Congress seeks to implicate CMO in ‘wrongful arrest’ of Tantri in the Sabarimala gold theft case
The Hindu
Congress accuses Kerala's Chief Minister's office of wrongful arrest in the Sabarimala gold theft case involving Tantri Rajeevaru.
Congress on Sunday (February 22, 2026) sought to implicate Chief Minister Pinarayi Vijayan’s office (CMO) in the “wrongful” arrest and incarceration of Sabarimala Tantri (Chief Priest) Kandararu Rajeevaru in the Ayyappa temple gold theft case.
Senior Congress leader Ramesh Chennithala said the CMO had scapegoated the Tantri to insulate former and present Devaswom Ministers, as well as the former Travancore Devaswom Board (TDB) president, P S Prasanth, from prosecution.

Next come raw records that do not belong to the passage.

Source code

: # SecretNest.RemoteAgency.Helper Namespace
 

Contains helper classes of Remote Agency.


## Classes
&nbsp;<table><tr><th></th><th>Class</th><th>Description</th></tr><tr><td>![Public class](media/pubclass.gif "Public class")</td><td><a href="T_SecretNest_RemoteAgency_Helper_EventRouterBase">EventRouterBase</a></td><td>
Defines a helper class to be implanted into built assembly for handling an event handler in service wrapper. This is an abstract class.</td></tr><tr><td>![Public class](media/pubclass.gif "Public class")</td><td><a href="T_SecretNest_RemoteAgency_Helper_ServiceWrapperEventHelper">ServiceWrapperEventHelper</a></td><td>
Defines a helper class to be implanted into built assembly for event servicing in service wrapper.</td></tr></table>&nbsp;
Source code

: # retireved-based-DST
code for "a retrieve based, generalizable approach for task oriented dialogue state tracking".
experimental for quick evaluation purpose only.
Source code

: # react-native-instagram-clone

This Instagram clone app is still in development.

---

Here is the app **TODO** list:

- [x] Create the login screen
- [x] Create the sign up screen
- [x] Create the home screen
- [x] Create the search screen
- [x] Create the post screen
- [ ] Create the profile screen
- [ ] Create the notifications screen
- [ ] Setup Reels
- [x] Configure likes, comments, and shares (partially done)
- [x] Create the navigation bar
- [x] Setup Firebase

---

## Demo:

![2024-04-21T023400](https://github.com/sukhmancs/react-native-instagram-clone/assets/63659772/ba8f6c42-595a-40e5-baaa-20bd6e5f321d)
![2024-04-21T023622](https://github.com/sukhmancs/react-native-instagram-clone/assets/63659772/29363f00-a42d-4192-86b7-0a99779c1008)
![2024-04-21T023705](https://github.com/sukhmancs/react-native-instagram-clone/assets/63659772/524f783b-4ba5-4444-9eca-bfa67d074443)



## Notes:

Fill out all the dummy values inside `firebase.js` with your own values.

Mr. Chennithala relied on the court’s granting bail to the Tantri last week to make his case against the CMO. Quoting the order, he said the court concluded that the SIT had “submitted nothing on record or an iota of evidence to establish any positive involvement of the petitioner (Tantri) in the alleged irregularities”.
Mr. Chennithala said the court also observed that the Tantri had no role in “the repairs, maintenance and upkeep” of temple property, and that the chores were entrusted to the hierarchy of TDB officials.
“The high court-appointed SIT, after a phase, had backslidden into the CMO’s control. The SIT arrested Tantri under political pressure to deflect attention from CPI(M) apparatchiks involved in the crime”, he said.
Mr. Chennithala said the court order seemed to indirectly endorse Tantri’s plea that the latter was the victim of a political witch hunt. He said the Tantri had argued in his bail plea that the government had an axe to grind against him because he had opposed the entry of menstruating women into the temple, and threatened to close the sanctum sanctorum to protect temple tradition, after the Supreme Court allowed women, irrespective of their age, to worship at the temple in 2019.